Asher’s installation also comes out of previous works involving history, most famously the 1979 project at the Art Institute of Chicago where he repositioned a statue of George Washington from outside into the 18th century display rooms of the museum. In that piece, the displacement of an object from one site to another prompted a reflection on the history of the museum, of American nationalism and of 18th century aesthetics. By contrast to this act of displacement, at Santa Monica, Asher undertook an activity of superimposition and addition. It could be said that all the memories of previous shows were now resuscitated and that the work encouraged mnemonic activity, a sign of its resistance to the surrounding culture’s amnesia and attachment to the ever new. But even though I had not seen them, I felt that Asher’s installation could not have called any previous shows to mind. No single previous discrete floor-plan could be discerned whilst navigating the space. In an annex space, Asher displayed all 38 diagrams that he had worked with, and this only served to underline that once in the installation, it had been completely impossible to hold any single diagram in your mind. What the piece did recall was Siegfried Kracauer’s prescient claim that in an age of mass media “the flood of photos sweeps away the dams of memory”: just so here, a surplus of information prevented mnemonic activity. Even if the past is rigorously researched, it cannot be made present: the work’s pessimistic diagnosis was that mnemonic art is more and more compromised in the current age of constant information.
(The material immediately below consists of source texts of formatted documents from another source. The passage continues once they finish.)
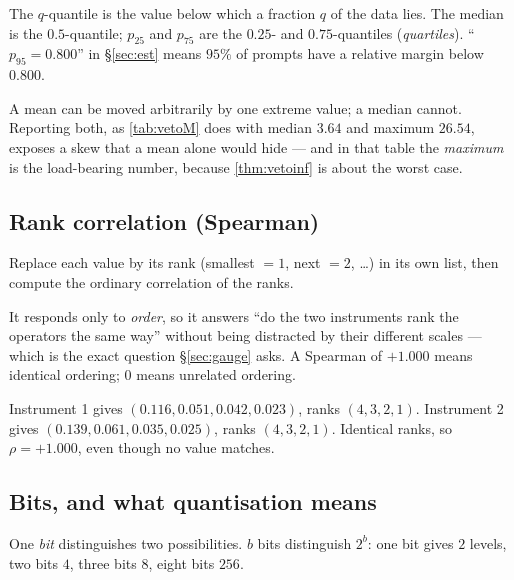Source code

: \begin{definition}[Quantile]
The $q$-quantile is the value below which a fraction $q$ of the data lies. The
median is the $0.5$-quantile; $p_{25}$ and $p_{75}$ are the $0.25$- and
$0.75$-quantiles (\emph{quartiles}). ``$p_{95}=0.800$'' in §\ref{sec:est} means
$95\%$ of prompts have a relative margin below $0.800$.
\end{definition}

\begin{remark}
A mean can be moved arbitrarily by one extreme value; a median cannot. Reporting
both, as \cref{tab:vetoM} does with median $3.64$ and maximum $26.54$, exposes a
skew that a mean alone would hide --- and in that table the \emph{maximum} is the
load-bearing number, because \cref{thm:vetoinf} is about the worst case.
\end{remark}

\subsection{Rank correlation (Spearman)}

\begin{definition}
Replace each value by its rank (smallest $=1$, next $=2$, \dots) in its own list,
then compute the ordinary correlation of the ranks.
\end{definition}

 It responds only to \emph{order},
so it answers ``do the two instruments rank the operators the same way'' without
being distracted by their different scales --- which is the exact question
§\ref{sec:gauge} asks. A Spearman of $+1.000$ means identical ordering; $0$ means
unrelated ordering.

 Instrument 1 gives $(0.116, 0.051, 0.042, 0.023)$, ranks
$(4,3,2,1)$. Instrument 2 gives $(0.139,0.061,0.035,0.025)$, ranks $(4,3,2,1)$.
Identical ranks, so $\rho=+1.000$, even though no value matches.

\subsection{Bits, and what quantisation means}

\begin{definition}[Bit]
One \emph{bit} distinguishes two possibilities. $b$ bits distinguish $2^b$: one
bit gives $2$ levels, two bits $4$, three bits $8$, eight bits $256$.
\end{definition}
Probably as is the case for many other of his admirers, this was the first time I had seen a large installation of Michael Asher’s. I was struck by the characteristic imbalance between the conciseness and economy of the central proposal (to recreate the armatures) and the diversity of its implications and suggestions. Given that my earlier exposure to Asher had largely been textual, I was also surprised by the physical aspect of the piece and that this physical experience could yield so many readings — many of which would have been completely clear to visitors without any exposure to the literature of institutional critique. Re-installing previous display walls seems a simple idea, but the meanings are astonishingly rich and will hopefully reverberate around an art world which luckily still has Asher as a truly radical presence.

Michael Asher, Santa Monica Museum of Art, January 26 – April 12, 2008.